Instructions to follow:
Would you return exactly the lines running from the one with "- اختبارات الويب فقط" to the bottom of the listing below, and no others?

Exercise inputs:
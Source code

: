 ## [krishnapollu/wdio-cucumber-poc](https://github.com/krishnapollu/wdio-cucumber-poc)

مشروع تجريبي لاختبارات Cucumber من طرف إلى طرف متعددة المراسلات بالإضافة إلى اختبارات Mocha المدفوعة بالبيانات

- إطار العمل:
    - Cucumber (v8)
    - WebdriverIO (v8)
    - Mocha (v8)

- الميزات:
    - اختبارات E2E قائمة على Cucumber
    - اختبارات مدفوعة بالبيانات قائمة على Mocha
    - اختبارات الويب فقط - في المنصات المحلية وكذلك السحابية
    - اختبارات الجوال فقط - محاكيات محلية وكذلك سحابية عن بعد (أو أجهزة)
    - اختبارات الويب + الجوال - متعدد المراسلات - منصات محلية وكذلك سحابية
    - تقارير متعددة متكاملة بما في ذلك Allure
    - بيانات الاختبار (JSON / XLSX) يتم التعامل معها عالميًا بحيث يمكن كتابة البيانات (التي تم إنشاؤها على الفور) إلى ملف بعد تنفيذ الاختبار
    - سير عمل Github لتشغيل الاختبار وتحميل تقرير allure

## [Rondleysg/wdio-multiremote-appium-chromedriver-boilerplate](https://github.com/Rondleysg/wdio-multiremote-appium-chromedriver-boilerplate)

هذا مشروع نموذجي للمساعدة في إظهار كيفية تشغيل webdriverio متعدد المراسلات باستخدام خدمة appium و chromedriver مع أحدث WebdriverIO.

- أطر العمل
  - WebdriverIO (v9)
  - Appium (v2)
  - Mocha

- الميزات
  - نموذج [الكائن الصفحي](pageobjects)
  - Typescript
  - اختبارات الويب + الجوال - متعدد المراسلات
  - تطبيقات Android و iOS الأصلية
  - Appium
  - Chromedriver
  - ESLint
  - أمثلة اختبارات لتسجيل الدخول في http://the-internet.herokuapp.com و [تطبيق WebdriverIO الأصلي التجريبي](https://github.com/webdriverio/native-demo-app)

Reply:
    - اختبارات الويب فقط - في المنصات المحلية وكذلك السحابية
    - اختبارات الجوال فقط - محاكيات محلية وكذلك سحابية عن بعد (أو أجهزة)
    - اختبارات الويب + الجوال - متعدد المراسلات - منصات محلية وكذلك سحابية
    - تقارير متعددة متكاملة بما في ذلك Allure
    - بيانات الاختبار (JSON / XLSX) يتم التعامل معها عالميًا بحيث يمكن كتابة البيانات (التي تم إنشاؤها على الفور) إلى ملف بعد تنفيذ الاختبار
    - سير عمل Github لتشغيل الاختبار وتحميل تقرير allure

## [Rondleysg/wdio-multiremote-appium-chromedriver-boilerplate](https://github.com/Rondleysg/wdio-multiremote-appium-chromedriver-boilerplate)

هذا مشروع نموذجي للمساعدة في إظهار كيفية تشغيل webdriverio متعدد المراسلات باستخدام خدمة appium و chromedriver مع أحدث WebdriverIO.

- أطر العمل
  - WebdriverIO (v9)
  - Appium (v2)
  - Mocha

- الميزات
  - نموذج [الكائن الصفحي](pageobjects)
  - Typescript
  - اختبارات الويب + الجوال - متعدد المراسلات
  - تطبيقات Android و iOS الأصلية
  - Appium
  - Chromedriver
  - ESLint
  - أمثلة اختبارات لتسجيل الدخول في http://the-internet.herokuapp.com و [تطبيق WebdriverIO الأصلي التجريبي](https://github.com/webdriverio/native-demo-app)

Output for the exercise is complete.